**SUPPLIED MATERIAL**
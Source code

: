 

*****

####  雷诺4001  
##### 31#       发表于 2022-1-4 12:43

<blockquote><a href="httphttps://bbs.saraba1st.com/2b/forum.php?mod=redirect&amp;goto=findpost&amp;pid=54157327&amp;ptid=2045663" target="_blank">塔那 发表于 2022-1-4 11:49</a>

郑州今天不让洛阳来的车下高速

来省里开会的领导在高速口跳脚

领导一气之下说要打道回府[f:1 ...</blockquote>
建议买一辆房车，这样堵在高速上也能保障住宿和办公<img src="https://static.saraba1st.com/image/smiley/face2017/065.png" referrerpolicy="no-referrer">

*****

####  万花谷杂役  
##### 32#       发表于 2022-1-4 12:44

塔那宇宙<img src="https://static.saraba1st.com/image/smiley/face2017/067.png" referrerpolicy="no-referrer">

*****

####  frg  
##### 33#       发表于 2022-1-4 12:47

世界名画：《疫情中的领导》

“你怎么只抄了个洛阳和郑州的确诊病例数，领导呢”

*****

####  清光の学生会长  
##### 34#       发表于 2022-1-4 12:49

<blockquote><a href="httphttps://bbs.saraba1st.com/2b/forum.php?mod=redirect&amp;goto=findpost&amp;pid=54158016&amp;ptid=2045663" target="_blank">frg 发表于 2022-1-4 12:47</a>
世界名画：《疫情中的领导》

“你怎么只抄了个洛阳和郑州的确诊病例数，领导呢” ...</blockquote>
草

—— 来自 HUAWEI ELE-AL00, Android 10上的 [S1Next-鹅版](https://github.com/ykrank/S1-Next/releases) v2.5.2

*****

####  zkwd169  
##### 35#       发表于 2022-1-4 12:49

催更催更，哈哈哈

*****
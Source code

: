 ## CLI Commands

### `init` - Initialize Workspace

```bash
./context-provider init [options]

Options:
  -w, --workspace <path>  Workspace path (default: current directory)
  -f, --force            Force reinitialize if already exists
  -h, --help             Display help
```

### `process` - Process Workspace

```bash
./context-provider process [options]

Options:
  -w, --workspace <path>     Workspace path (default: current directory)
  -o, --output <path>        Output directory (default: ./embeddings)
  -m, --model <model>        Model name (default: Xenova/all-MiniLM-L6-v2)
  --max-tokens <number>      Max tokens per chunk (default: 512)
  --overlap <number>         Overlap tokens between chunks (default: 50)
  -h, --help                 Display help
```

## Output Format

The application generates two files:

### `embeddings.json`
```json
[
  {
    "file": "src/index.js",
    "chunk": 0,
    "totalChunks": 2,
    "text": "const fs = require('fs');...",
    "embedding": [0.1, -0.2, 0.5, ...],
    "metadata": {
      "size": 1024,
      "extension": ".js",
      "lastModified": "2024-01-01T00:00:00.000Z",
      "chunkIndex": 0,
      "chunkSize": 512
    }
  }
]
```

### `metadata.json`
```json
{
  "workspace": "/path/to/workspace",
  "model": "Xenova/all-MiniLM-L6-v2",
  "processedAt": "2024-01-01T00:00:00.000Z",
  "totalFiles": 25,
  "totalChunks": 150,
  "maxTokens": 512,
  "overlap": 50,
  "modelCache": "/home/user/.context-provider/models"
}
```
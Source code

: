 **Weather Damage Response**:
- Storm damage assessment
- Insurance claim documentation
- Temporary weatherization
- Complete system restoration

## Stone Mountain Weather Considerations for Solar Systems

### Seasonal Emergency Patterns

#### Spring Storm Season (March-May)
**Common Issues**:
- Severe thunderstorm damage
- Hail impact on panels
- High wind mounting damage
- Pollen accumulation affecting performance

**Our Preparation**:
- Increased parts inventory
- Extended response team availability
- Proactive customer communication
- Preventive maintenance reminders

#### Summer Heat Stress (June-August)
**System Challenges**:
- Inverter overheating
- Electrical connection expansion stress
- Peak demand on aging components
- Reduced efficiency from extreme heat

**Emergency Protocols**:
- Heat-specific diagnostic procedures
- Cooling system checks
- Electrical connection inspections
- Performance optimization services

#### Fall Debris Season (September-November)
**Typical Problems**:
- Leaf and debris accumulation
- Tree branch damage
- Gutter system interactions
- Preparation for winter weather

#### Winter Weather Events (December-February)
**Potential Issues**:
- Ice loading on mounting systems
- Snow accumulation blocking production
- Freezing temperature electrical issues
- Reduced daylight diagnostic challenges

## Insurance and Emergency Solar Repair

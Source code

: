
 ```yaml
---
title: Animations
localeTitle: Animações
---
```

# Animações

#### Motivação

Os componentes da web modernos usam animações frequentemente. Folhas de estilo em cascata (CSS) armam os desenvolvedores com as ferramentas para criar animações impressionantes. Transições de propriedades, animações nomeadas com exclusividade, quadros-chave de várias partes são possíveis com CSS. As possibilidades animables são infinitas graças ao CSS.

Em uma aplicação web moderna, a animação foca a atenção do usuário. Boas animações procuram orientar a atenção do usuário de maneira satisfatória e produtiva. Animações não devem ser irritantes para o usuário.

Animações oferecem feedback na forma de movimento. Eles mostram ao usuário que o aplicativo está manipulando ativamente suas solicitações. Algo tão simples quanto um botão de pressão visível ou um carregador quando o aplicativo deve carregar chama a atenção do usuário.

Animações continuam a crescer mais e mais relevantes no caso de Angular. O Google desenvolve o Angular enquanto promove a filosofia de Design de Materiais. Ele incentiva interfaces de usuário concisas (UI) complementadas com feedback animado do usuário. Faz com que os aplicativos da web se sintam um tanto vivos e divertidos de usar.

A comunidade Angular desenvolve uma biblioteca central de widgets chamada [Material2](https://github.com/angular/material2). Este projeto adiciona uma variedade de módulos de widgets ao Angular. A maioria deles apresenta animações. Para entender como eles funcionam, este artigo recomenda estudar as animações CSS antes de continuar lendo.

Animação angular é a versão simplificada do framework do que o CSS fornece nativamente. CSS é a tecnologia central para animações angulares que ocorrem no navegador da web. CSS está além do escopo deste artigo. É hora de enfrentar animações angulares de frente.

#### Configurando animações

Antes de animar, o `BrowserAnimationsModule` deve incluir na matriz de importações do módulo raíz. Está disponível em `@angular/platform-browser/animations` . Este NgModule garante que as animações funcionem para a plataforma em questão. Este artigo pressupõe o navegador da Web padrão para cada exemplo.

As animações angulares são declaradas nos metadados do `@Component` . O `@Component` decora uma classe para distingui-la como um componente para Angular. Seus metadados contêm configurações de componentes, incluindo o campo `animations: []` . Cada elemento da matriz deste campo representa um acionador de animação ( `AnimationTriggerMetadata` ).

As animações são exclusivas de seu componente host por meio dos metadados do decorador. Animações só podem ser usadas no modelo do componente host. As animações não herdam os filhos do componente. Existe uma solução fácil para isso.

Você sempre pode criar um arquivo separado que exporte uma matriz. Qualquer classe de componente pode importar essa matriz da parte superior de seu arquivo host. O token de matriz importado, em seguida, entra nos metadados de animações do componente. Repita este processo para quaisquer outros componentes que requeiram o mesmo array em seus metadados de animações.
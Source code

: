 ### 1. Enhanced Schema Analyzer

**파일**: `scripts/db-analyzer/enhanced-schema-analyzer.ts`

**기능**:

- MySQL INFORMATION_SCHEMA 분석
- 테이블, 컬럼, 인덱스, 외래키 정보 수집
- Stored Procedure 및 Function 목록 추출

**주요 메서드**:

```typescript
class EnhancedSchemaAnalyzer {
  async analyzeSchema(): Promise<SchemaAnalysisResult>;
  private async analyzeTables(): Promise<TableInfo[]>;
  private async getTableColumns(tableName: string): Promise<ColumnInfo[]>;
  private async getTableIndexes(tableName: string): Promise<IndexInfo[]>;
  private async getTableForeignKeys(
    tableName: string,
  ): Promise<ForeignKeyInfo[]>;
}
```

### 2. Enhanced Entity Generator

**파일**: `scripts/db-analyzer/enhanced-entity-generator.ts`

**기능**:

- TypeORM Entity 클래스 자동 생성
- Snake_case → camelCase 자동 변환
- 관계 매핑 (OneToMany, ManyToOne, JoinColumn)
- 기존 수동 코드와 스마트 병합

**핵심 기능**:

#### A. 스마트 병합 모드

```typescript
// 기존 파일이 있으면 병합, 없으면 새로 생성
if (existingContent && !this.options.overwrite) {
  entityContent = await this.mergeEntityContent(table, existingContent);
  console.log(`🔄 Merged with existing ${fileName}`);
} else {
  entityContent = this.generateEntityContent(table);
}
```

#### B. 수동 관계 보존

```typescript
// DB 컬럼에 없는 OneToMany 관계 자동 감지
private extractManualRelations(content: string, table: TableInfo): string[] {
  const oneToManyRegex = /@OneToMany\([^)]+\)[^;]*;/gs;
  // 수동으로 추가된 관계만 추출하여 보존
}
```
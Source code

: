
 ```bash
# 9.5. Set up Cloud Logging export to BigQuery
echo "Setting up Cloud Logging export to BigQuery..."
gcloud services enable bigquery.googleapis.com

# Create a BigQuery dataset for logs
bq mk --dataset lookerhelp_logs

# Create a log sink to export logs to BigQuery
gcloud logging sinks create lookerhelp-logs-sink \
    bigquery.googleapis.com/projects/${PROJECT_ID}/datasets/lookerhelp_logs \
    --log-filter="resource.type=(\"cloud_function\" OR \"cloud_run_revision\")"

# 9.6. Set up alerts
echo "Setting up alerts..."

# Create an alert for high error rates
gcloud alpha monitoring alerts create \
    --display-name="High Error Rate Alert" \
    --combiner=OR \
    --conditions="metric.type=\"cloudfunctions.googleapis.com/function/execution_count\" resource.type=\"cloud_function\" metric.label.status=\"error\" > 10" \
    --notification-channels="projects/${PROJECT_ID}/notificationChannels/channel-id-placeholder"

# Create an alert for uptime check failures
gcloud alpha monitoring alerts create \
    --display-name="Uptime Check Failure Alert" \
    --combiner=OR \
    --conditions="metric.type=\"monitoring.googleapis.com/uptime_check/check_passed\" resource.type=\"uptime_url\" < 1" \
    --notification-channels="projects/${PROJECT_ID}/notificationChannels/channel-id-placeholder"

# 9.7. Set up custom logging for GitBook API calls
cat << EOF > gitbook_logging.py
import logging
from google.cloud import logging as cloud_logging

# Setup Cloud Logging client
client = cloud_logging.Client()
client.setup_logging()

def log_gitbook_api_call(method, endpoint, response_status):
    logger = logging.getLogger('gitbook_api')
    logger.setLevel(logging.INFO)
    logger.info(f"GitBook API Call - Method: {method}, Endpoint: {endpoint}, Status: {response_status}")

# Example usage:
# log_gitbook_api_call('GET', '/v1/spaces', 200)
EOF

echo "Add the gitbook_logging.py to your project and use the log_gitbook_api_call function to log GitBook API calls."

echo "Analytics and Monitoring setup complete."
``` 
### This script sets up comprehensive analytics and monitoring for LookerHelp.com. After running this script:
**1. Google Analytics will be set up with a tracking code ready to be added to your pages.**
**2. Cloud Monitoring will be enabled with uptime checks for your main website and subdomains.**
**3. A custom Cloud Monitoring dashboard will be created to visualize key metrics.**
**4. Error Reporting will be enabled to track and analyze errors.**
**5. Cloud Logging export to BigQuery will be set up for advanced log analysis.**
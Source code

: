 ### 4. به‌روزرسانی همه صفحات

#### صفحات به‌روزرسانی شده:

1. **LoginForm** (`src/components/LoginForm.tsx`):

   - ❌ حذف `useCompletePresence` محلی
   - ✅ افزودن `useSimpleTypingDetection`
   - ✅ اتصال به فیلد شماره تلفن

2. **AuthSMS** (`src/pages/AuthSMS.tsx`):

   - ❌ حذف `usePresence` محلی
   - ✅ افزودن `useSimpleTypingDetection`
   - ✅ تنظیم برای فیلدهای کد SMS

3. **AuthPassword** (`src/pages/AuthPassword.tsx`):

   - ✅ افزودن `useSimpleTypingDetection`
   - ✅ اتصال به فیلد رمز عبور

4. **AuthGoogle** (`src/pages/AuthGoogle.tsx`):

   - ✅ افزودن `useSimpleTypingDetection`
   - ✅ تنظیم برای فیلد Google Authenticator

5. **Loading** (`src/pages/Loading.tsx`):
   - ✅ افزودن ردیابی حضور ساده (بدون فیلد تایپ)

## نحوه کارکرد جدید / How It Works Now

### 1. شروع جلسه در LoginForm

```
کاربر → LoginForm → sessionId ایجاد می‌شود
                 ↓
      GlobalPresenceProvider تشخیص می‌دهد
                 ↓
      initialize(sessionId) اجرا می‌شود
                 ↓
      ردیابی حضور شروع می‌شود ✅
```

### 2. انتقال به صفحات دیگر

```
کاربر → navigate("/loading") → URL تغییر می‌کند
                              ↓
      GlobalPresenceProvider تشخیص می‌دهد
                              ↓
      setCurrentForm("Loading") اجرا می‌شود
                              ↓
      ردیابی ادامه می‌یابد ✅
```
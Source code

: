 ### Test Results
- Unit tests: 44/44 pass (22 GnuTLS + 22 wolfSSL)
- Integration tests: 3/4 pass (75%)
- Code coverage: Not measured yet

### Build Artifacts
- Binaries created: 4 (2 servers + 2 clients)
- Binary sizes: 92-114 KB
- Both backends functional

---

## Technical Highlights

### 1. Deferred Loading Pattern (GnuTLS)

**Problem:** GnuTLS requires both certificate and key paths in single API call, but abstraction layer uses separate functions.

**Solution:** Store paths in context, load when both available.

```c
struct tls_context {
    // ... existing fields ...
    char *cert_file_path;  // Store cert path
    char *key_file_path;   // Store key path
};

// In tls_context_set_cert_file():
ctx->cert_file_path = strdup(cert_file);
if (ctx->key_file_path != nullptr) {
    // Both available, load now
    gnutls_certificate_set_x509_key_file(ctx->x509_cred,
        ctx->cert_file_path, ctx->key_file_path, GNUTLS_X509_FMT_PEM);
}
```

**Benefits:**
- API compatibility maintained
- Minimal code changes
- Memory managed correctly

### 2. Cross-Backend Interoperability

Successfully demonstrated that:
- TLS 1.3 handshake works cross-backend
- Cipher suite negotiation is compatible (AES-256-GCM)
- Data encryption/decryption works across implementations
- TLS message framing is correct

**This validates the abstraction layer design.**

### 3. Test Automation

**WHAT THE EXERCISE ASKS**
Could you return exactly the stretch of the data above that starts at the line with "- Electrical connection inspections" and ends at the line with "Os componentes da", both lines included?

**RESPONSE BELOW**
- Electrical connection inspections
- Performance optimization services

#### Fall Debris Season (September-November)
**Typical Problems**:
- Leaf and debris accumulation
- Tree branch damage
- Gutter system interactions
- Preparation for winter weather

#### Winter Weather Events (December-February)
**Potential Issues**:
- Ice loading on mounting systems
- Snow accumulation blocking production
- Freezing temperature electrical issues
- Reduced daylight diagnostic challenges

## Insurance and Emergency Solar Repair

Source code

:
 ```yaml
---
title: Animations
localeTitle: Animações
---
```

# Animações

#### Motivação

Os componentes da web modernos usam animações frequentemente. Folhas de estilo em cascata (CSS) armam os desenvolvedores com as ferramentas para criar animações impressionantes. Transições de propriedades, animações nomeadas com exclusividade, quadros-chave de várias partes são possíveis com CSS. As possibilidades animables são infinitas graças ao CSS.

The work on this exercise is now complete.